Porém, soam rumores de novidade, ventos de mudança, em feição a reparados rumos. Pode apenas ser crença, fé de gentios, homens e mulheres que por muito peregrinar nos passos perdidos, ainda supõem ser possível ir para o futuro numa carroça do passado. E quem diz carroça, diz máquina; e quem diz máquina, diz aparelho, diz sistema; e quem diz sistema, diz corpo legal, diz software, diz edifícios, diz instalações. Por mim, sendo local de frequência conjugável no obrigatório, que é gerúndio de tem-que-ser, da última vez que fui a um tribunal, no caso, ao de Portalegre, depois de subir os socalcos até ao primeiro piso, restou-me esperar num corredor soturno e frio, sentado em banco conventual, a ler, até que, saltos batidos no mármore se fizeram ouvir, pesados em sobrecarga de processos, me apagaram a luz, exigindo-me por único entretém o umbral da porta (sem porta) ao fundo do corredor, onde, dois homens principiavam a levar outro, escadas acima, numa cadeira de rodas, pegando-lhe o da frente pelas rodas dianteiras da mesma, o de detrás, nos punhos das costas que servem para empurrar a dita (máquina), para aceder à sala de audiências, a fim de poder usufruir da Justiça, não sei se como arguido, se como queixoso, o que também não terá importância alguma, uma vez que para a ela chegar teve que ir de cabeça para baixo...

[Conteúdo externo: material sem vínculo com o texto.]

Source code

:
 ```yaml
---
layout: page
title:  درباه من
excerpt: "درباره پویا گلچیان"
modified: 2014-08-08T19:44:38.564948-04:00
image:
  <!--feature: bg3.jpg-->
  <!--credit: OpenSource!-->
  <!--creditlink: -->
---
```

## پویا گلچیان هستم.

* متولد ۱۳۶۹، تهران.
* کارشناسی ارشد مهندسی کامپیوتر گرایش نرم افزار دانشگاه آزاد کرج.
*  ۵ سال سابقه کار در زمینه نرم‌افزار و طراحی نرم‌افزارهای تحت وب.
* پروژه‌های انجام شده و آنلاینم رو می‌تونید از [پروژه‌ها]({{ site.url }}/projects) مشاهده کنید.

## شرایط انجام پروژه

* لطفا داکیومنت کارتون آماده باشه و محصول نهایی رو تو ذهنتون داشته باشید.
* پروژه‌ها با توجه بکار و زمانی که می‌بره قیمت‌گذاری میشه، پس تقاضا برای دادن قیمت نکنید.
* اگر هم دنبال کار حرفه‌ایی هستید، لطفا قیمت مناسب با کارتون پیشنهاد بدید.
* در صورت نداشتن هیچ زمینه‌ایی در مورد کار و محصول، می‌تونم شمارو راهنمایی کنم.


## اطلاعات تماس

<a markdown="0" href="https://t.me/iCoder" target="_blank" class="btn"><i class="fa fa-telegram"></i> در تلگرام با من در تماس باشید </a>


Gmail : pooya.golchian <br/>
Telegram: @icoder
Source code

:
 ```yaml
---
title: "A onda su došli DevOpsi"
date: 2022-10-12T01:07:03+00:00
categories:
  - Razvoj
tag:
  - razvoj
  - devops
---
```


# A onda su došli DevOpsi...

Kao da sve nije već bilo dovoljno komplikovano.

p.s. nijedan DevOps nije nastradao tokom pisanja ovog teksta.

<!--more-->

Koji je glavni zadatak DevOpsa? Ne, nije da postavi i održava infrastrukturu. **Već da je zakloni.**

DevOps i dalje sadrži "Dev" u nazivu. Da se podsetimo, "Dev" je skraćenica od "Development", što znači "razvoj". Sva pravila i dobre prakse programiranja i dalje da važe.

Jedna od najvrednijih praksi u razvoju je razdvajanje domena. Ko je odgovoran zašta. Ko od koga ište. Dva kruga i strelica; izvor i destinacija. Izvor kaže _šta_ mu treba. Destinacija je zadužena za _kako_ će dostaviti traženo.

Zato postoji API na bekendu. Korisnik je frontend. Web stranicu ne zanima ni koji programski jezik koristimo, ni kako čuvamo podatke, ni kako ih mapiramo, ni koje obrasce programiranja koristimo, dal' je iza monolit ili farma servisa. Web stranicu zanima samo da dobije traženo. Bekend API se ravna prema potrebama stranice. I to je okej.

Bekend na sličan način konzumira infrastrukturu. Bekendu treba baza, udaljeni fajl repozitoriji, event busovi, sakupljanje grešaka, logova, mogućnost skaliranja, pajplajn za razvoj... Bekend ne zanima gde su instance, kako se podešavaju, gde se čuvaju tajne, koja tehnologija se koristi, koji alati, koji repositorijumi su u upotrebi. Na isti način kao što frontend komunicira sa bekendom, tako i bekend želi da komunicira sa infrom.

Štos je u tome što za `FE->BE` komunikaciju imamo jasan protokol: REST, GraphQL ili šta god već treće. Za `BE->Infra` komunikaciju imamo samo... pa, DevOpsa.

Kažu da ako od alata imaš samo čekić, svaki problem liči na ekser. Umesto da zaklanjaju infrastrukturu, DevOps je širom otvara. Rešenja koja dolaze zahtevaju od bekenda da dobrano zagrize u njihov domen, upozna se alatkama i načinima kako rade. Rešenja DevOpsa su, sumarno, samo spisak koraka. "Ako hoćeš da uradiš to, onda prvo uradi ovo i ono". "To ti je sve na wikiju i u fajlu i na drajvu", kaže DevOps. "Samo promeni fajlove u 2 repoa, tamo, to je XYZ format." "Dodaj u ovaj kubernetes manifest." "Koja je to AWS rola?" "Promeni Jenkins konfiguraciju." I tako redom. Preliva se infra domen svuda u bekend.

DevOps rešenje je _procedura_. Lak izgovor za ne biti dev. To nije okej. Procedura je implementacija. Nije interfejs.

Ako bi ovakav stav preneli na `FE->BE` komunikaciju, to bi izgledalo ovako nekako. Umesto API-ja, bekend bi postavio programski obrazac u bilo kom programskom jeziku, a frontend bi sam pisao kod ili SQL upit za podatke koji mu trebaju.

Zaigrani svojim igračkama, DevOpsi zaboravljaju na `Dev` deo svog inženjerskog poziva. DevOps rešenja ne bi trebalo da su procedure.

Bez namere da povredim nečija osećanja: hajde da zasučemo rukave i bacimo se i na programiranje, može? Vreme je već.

E como vi uma cadeira de rodas, imaginei que terá sido resultado de qualquer acidente. Lembrei-me então, do pardal Sebastião, que num dia de nevoeiro, lhe aconteceu por inteiro, ser o desafortunado aventureiro, de mais um acidente de viação:
Ia, pela estrada de Alpalhão, no seu Mercedes topo de gama, um próspero agricultor, cuja perícia na condução, é pisar bem no acelerador. Todavia, em sentido contrário, fugindo da áspera rama, de uma árvore à beirinha, num ápice de fósforo em chama, veio Sebastião de repente, estatelar-se mesmo na sua frente, sobre o pára-brisas, e truz-pás-zás-catrapuz, pelo que o condutor exclamou "ai, Jesus", ao ver a ave de asas em cruz, travou, parou, e condoído pela visão, tratou de recolher o pardal, a quem o coração ainda batia, colocando-o no banco ao lado, até chegar a casa, para tratá-lo conforme pudesse e sabia. Pois bem, ao remanso do lar chegado, o remorso virou cuidado, e ajeitou o pobre animal, numa cama de papel, pondo-lhe perto água e pão, dentro de uma gaiola antes vazia, que guardara para qualquer ocasião. E ali ficou Sebastião, entre medo, dor e agonia, mas como era ave de respeito, por aquilo que lhe batia no peito, eis que passadas algumas horas, sem perdidas demoras, deu acordo de si... e dito e feito: que viu ele? Ao fundo, graníticas paredes, de histórico castelão, enquanto perto tão-só grades, um púcaro de água, migalhas de pão. Afligiu-se então nesse ínterim, que nunca se vira em tais sedes, e lançando os olhitos aos céus, gritou "ai, meu Deus, que fui eu fazer?, não é que queres ver, que matei o tipo do Mercedes?"
Portanto, perante o visto, na subida de quanta gente espera que a Justiça seja justa, mas lhe acede de pernas para o ar, quis-me parecer que razão tinha o pardal em desconfiar do trato, que também aqueles a quem é anunciada a mudança de uma Justiça para todos, democrática, deve ser difícil de entender, já que das sociedades e cidades e edifícios que são fundamentalmente só para alguns, muito pequena há-de ser a que vier. Porque a Justiça serve a sociedade que a sustenta, e essa, é precisamente esta a Justiça que ela quer. E quem pensar o contrário, sujeita-se a ser outra bárbara avis rara!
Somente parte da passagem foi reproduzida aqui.